You may or may not know this but I am 100% bi-sexual. Me and a girlfriend of mine got into a debate about what is pretty and what is not. So as I often say now, "OFF TO THINK ATHEIST INTERWEBS TO ASK RATIONAL PEOPLE!"
So here I am with a few questions:
I will be at work most of the day but I will be able to read most of your responses on my phone.
It is not slam dunk, as you say. Some that we may consider overweight could be healthier than thinner peers. However, the fact is that weight is generally a good indicator of overall and long term health.
I think you are missing the point in all of this.. It is clearly not healthy to be obese, but this is somewhat of a moot point as I would assume this is a fairly agreed upon point. It is less than desirable to be overweight vs normal weight, and moving from being overweight to within normal bounds is not exactly outside the reach of anyone.
Your comparison between a slender person who has shitty dietary (and other) habits vs an overweight person with good habits is not a valid comparison. You have to compare ceteris paribus (all else equal) for validity, and if you do so it is clear than anyone within normal weight will have better health than someone who is overweight (and substantially better than an obese person). In addition, I don't believe i.e. smokers are exactly heralded as paragons of good health either (full disclosure: I do smoke on occasion).

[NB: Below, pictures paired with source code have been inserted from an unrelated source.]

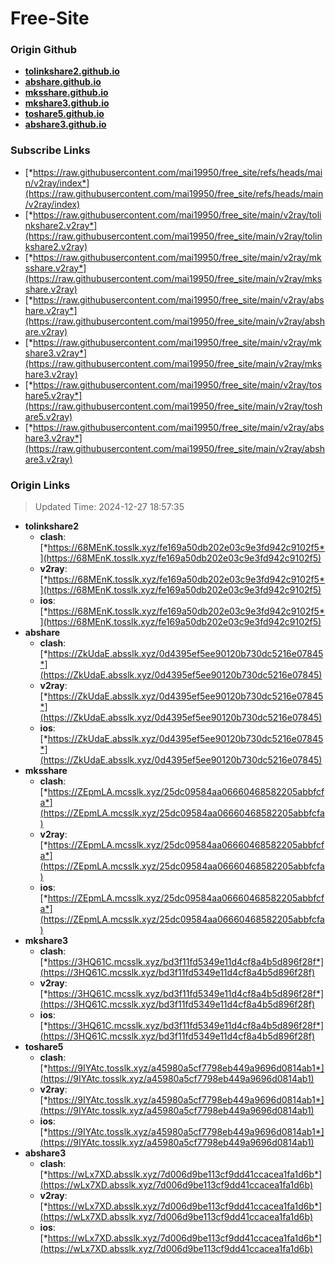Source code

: # Free-Site

### Origin Github

- [**tolinkshare2.github.io**](https://github.com/tolinkshare2/tolinkshare2.github.io)
- [**abshare.github.io**](https://github.com/abshare/abshare.github.io)
- [**mksshare.github.io**](https://github.com/mksshare/mksshare.github.io)
- [**mkshare3.github.io**](https://github.com/mkshare3/mkshare3.github.io)
- [**toshare5.github.io**](https://github.com/toshare5/toshare5.github.io)
- [**abshare3.github.io**](https://github.com/abshare3/abshare3.github.io)

### Subscribe Links

- [*https://raw.githubusercontent.com/mai19950/free_site/refs/heads/main/v2ray/index*](https://raw.githubusercontent.com/mai19950/free_site/refs/heads/main/v2ray/index)
- [*https://raw.githubusercontent.com/mai19950/free_site/main/v2ray/tolinkshare2.v2ray*](https://raw.githubusercontent.com/mai19950/free_site/main/v2ray/tolinkshare2.v2ray)
- [*https://raw.githubusercontent.com/mai19950/free_site/main/v2ray/mksshare.v2ray*](https://raw.githubusercontent.com/mai19950/free_site/main/v2ray/mksshare.v2ray)
- [*https://raw.githubusercontent.com/mai19950/free_site/main/v2ray/abshare.v2ray*](https://raw.githubusercontent.com/mai19950/free_site/main/v2ray/abshare.v2ray)
- [*https://raw.githubusercontent.com/mai19950/free_site/main/v2ray/mkshare3.v2ray*](https://raw.githubusercontent.com/mai19950/free_site/main/v2ray/mkshare3.v2ray)
- [*https://raw.githubusercontent.com/mai19950/free_site/main/v2ray/toshare5.v2ray*](https://raw.githubusercontent.com/mai19950/free_site/main/v2ray/toshare5.v2ray)
- [*https://raw.githubusercontent.com/mai19950/free_site/main/v2ray/abshare3.v2ray*](https://raw.githubusercontent.com/mai19950/free_site/main/v2ray/abshare3.v2ray)

### Origin Links

> Updated Time: 2024-12-27 18:57:35

- **tolinkshare2**
  - **clash**: [*https://68MEnK.tosslk.xyz/fe169a50db202e03c9e3fd942c9102f5*](https://68MEnK.tosslk.xyz/fe169a50db202e03c9e3fd942c9102f5)
  - **v2ray**: [*https://68MEnK.tosslk.xyz/fe169a50db202e03c9e3fd942c9102f5*](https://68MEnK.tosslk.xyz/fe169a50db202e03c9e3fd942c9102f5)
  - **ios**: [*https://68MEnK.tosslk.xyz/fe169a50db202e03c9e3fd942c9102f5*](https://68MEnK.tosslk.xyz/fe169a50db202e03c9e3fd942c9102f5)
- **abshare**
  - **clash**: [*https://ZkUdaE.absslk.xyz/0d4395ef5ee90120b730dc5216e07845*](https://ZkUdaE.absslk.xyz/0d4395ef5ee90120b730dc5216e07845)
  - **v2ray**: [*https://ZkUdaE.absslk.xyz/0d4395ef5ee90120b730dc5216e07845*](https://ZkUdaE.absslk.xyz/0d4395ef5ee90120b730dc5216e07845)
  - **ios**: [*https://ZkUdaE.absslk.xyz/0d4395ef5ee90120b730dc5216e07845*](https://ZkUdaE.absslk.xyz/0d4395ef5ee90120b730dc5216e07845)
- **mksshare**
  - **clash**: [*https://ZEpmLA.mcsslk.xyz/25dc09584aa06660468582205abbfcfa*](https://ZEpmLA.mcsslk.xyz/25dc09584aa06660468582205abbfcfa)
  - **v2ray**: [*https://ZEpmLA.mcsslk.xyz/25dc09584aa06660468582205abbfcfa*](https://ZEpmLA.mcsslk.xyz/25dc09584aa06660468582205abbfcfa)
  - **ios**: [*https://ZEpmLA.mcsslk.xyz/25dc09584aa06660468582205abbfcfa*](https://ZEpmLA.mcsslk.xyz/25dc09584aa06660468582205abbfcfa)
- **mkshare3**
  - **clash**: [*https://3HQ61C.mcsslk.xyz/bd3f11fd5349e11d4cf8a4b5d896f28f*](https://3HQ61C.mcsslk.xyz/bd3f11fd5349e11d4cf8a4b5d896f28f)
  - **v2ray**: [*https://3HQ61C.mcsslk.xyz/bd3f11fd5349e11d4cf8a4b5d896f28f*](https://3HQ61C.mcsslk.xyz/bd3f11fd5349e11d4cf8a4b5d896f28f)
  - **ios**: [*https://3HQ61C.mcsslk.xyz/bd3f11fd5349e11d4cf8a4b5d896f28f*](https://3HQ61C.mcsslk.xyz/bd3f11fd5349e11d4cf8a4b5d896f28f)
- **toshare5**
  - **clash**: [*https://9IYAtc.tosslk.xyz/a45980a5cf7798eb449a9696d0814ab1*](https://9IYAtc.tosslk.xyz/a45980a5cf7798eb449a9696d0814ab1)
  - **v2ray**: [*https://9IYAtc.tosslk.xyz/a45980a5cf7798eb449a9696d0814ab1*](https://9IYAtc.tosslk.xyz/a45980a5cf7798eb449a9696d0814ab1)
  - **ios**: [*https://9IYAtc.tosslk.xyz/a45980a5cf7798eb449a9696d0814ab1*](https://9IYAtc.tosslk.xyz/a45980a5cf7798eb449a9696d0814ab1)
- **abshare3**
  - **clash**: [*https://wLx7XD.absslk.xyz/7d006d9be113cf9dd41ccacea1fa1d6b*](https://wLx7XD.absslk.xyz/7d006d9be113cf9dd41ccacea1fa1d6b)
  - **v2ray**: [*https://wLx7XD.absslk.xyz/7d006d9be113cf9dd41ccacea1fa1d6b*](https://wLx7XD.absslk.xyz/7d006d9be113cf9dd41ccacea1fa1d6b)
  - **ios**: [*https://wLx7XD.absslk.xyz/7d006d9be113cf9dd41ccacea1fa1d6b*](https://wLx7XD.absslk.xyz/7d006d9be113cf9dd41ccacea1fa1d6b)
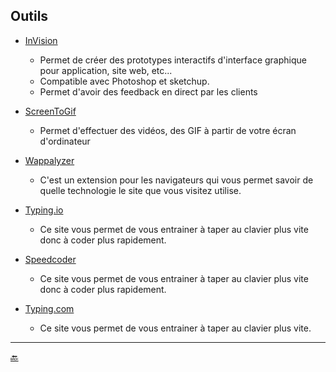 ## Outils

- [InVision](https://www.invisionapp.com)

    - Permet de créer des prototypes interactifs d'interface graphique pour application, site web, etc...
    - Compatible avec Photoshop et sketchup.
    - Permet d'avoir des feedback en direct par les clients


- [ScreenToGif](http://www.screentogif.com/)

    - Permet d'effectuer des vidéos, des GIF à partir de votre écran d'ordinateur


- [Wappalyzer](https://wappalyzer.com/download)

    - C'est un extension pour les navigateurs qui vous permet savoir de quelle technologie le site que vous visitez utilise.
    
- [Typing.io](https://typing.io/)

    - Ce site vous permet de vous entrainer à taper au clavier plus vite donc à coder plus rapidement.
    
- [Speedcoder](http://www.speedcoder.net/)

    - Ce site vous permet de vous entrainer à taper au clavier plus vite donc à coder plus rapidement.
    
- [Typing.com](https://www.typing.com/student/lessons/384/paragraph-practice)

    - Ce site vous permet de vous entrainer à taper au clavier plus vite.
    



---

[:back:](../compilateur/compilateur.md)
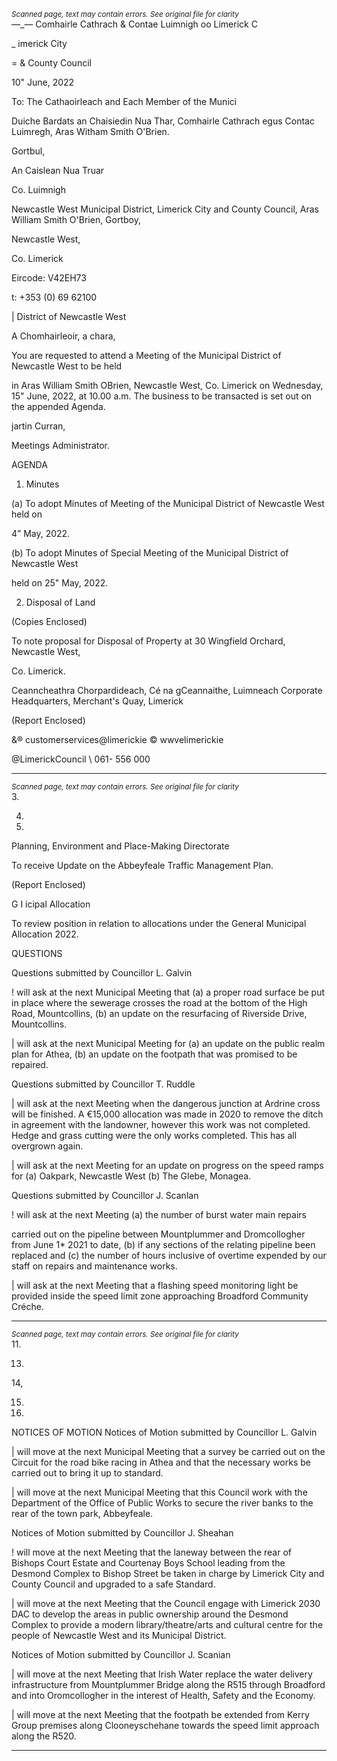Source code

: *<small>Scanned page, text may contain errors. See original file for clarity</small>*  
—_— Comhairle Cathrach
& Contae Luimnigh
oo Limerick C

_ imerick City

= & County Council

10" June, 2022

To: The Cathaoirleach and Each Member of the Munici

Duiche Bardats an Chaisiedin Nua Thar,
Comhairle Cathrach egus Contac Luimregh,
Aras Witham Smith O'Brien.

Gortbul,

An Caislean Nua Truar

Co. Luimnigh

Newcastle West Municipal District,
Limerick City and County Council,
Aras William Smith O'Brien,
Gortboy,

Newcastle West,

Co. Limerick

Eircode: V42EH73

t: +353 (0) 69 62100

| District of Newcastle West

A Chomhairleoir, a chara,

You are requested to attend a Meeting of the Municipal District of Newcastle West to be held

in Aras William Smith OBrien, Newcastle West, Co. Limerick on Wednesday, 15" June, 2022,
at 10.00 a.m. The business to be transacted is set out on the appended Agenda.

jartin Curran,

Meetings Administrator.

AGENDA

1. Minutes

(a) To adopt Minutes of Meeting of the Municipal District of Newcastle West held on

4” May, 2022.

(b) To adopt Minutes of Special Meeting of the Municipal District of Newcastle West

held on 25" May, 2022.

2. Disposal of Land

(Copies Enclosed)

To note proposal for Disposal of Property at 30 Wingfield Orchard, Newcastle West,

Co. Limerick.

Ceanncheathra Chorpardideach, Cé na gCeannaithe, Luimneach
Corporate Headquarters, Merchant's Quay, Limerick

(Report Enclosed)

&® customerservices@limerickie
© wwvelimerickie

@LimerickCouncil
\ 061- 556 000

---
*<small>Scanned page, text may contain errors. See original file for clarity</small>*  
3.

4.

10.

Planning, Environment and Place-Making Directorate

To receive Update on the Abbeyfeale Traffic Management Plan.

(Report Enclosed)

G I icipal Allocation

To review position in relation to allocations under the General Municipal Allocation
2022.

QUESTIONS

Questions submitted by Councillor L. Galvin

! will ask at the next Municipal Meeting that (a) a proper road surface be put in place
where the sewerage crosses the road at the bottom of the High Road, Mountcollins,
(b) an update on the resurfacing of Riverside Drive, Mountcollins.

| will ask at the next Municipal Meeting for (a) an update on the public realm plan for
Athea, (b) an update on the footpath that was promised to be repaired.

Questions submitted by Councillor T. Ruddle

| will ask at the next Meeting when the dangerous junction at Ardrine cross will be
finished. A €15,000 allocation was made in 2020 to remove the ditch in agreement
with the landowner, however this work was not completed. Hedge and grass
cutting were the only works completed. This has all overgrown again.

| will ask at the next Meeting for an update on progress on the speed ramps for (a)
Oakpark, Newcastle West (b) The Glebe, Monagea.

Questions submitted by Councillor J. Scanlan

! will ask at the next Meeting (a) the number of burst water main repairs

carried out on the pipeline between Mountplummer and Dromcollogher from June
1* 2021 to date, (b) if any sections of the relating pipeline been replaced and (c) the
number of hours inclusive of overtime expended by our staff on repairs and
maintenance works.

| will ask at the next Meeting that a flashing speed monitoring light be provided
inside the speed limit zone approaching Broadford Community Créche.

---
*<small>Scanned page, text may contain errors. See original file for clarity</small>*  
11.

13.

14,

15.

16.

NOTICES OF MOTION
Notices of Motion submitted by Councillor L. Galvin

| will move at the next Municipal Meeting that a survey be carried out on the Circuit
for the road bike racing in Athea and that the necessary works be carried out to bring
it up to standard.

| will move at the next Municipal Meeting that this Council work with the Department
of the Office of Public Works to secure the river banks to the rear of the town park,
Abbeyfeale.

Notices of Motion submitted by Councillor J. Sheahan

! will move at the next Meeting that the laneway between the rear of Bishops Court
Estate and Courtenay Boys School leading from the Desmond Complex to Bishop
Street be taken in charge by Limerick City and County Council and upgraded to a safe
Standard.

| will move at the next Meeting that the Council engage with Limerick 2030 DAC to
develop the areas in public ownership around the Desmond Complex to provide a
modern library/theatre/arts and cultural centre for the people of Newcastle West and
its Municipal District.

Notices of Motion submitted by Councillor J. Scanian

| will move at the next Meeting that Irish Water replace the water delivery
infrastructure from Mountplummer Bridge along the R515 through Broadford and into
Oromcollogher in the interest of Health, Safety and the Economy.

| will move at the next Meeting that the footpath be extended from Kerry Group
premises along Clooneyschehane towards the speed limit approach along the R520.

---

Weight issues tend to be more focused on by females, though one has to take into consideration that females get these issues not because of males since the female reference groups is other females. In addition, the fashion industry is generally innovated by homosexual males which use models that resemble young men's bodies, an ideal impossible for females to comply with. Indeed, most males prefer at least some 'meat on the bones' (I can easily add more euphemisms) on women since this is a sign of higher probability of reproductive success.
Tying it back to the picture, that woman does not have a weight issue. Her body is certainly within the normal range, especially considering that she is probably holding her breath for the photo, it's been 'shoped, and thus appearing more slender than she really is. An anorexic body would have much more visible ribs and her bellybutton would not be squished laterally.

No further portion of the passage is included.